Since there are an almost infinite number of ways to incorporate OnGuard into your
application, designing and implementing a protection scheme may seem very complicated.
The following sections explain some terms and core concepts behind the OnGuard
components in order to provide a basis of understanding.
Codes, keys, and modifiers
An OnGuard code is nothing more than a record consisting of two long integers (8 bytes).
The first two bytes of the code identify the type of code. The remaining portion of the code
differs depending on the type of code being used. In most cases the second two bytes
contain a number representing an expiration date (when that date arrives, the code becomes
invalid). The last four bytes are used differently for each of the OnGuard components.
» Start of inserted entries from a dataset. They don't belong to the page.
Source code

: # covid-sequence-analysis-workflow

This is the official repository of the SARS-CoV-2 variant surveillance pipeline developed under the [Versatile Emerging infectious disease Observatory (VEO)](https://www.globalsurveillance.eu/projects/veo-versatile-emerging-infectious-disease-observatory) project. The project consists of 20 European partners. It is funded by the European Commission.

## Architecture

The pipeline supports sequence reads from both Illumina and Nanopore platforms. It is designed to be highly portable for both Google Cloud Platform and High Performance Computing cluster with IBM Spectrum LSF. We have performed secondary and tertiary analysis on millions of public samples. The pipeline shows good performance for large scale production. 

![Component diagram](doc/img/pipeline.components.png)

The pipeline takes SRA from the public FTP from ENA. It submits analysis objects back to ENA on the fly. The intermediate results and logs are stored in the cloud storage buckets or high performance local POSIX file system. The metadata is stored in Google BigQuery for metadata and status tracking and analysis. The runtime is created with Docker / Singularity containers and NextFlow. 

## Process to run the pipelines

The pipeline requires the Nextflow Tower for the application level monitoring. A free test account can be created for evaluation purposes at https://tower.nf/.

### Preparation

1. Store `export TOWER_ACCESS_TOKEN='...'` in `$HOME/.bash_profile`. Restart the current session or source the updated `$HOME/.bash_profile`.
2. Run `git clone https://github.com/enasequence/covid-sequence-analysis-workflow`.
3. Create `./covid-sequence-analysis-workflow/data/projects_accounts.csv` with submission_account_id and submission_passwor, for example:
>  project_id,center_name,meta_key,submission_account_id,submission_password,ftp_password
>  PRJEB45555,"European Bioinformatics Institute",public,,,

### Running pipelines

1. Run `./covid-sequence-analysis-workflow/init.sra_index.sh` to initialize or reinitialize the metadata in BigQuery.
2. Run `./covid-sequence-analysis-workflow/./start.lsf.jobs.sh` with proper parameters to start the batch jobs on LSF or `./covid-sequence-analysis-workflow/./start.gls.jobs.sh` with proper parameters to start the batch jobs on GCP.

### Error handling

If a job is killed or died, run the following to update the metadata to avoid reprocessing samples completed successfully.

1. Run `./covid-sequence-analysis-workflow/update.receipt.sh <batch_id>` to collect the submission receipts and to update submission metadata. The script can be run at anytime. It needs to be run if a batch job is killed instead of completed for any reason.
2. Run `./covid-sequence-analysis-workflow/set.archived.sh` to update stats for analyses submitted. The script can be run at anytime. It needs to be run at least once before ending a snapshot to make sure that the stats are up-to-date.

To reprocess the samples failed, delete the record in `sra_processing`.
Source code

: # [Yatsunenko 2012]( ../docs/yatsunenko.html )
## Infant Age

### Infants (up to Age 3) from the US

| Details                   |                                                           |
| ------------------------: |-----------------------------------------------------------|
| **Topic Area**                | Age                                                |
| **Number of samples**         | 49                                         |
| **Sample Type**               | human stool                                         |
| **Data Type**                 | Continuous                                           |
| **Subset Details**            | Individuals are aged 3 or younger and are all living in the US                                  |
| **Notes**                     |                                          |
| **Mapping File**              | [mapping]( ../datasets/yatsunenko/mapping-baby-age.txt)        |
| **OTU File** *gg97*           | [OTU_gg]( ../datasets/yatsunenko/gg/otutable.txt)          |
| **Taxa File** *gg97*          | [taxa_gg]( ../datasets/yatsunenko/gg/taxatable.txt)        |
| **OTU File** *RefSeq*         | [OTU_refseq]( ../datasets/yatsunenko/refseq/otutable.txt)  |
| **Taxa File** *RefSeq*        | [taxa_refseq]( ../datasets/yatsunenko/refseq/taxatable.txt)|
One
component will store the number of times an application can be run. Another will store the
serial number of the application. See the description of the particular component for
additional information concerning what data the code contains. To prevent someone from
altering the code, OnGuard requires that all codes are encoded using a key.
An OnGuard key is used to encode (or mask) the contents of the code. A key is much like a
password used to permit access to sensitive information or one used to lock your
computer s screen saver. In fact, OnGuard can create a key from a password (use the
GenerateMDKey method or the GenerateTMDKeyPrim procedure). OnGuard Keys are 16
bytes long and are used to encode the public codes that are used by applications and users.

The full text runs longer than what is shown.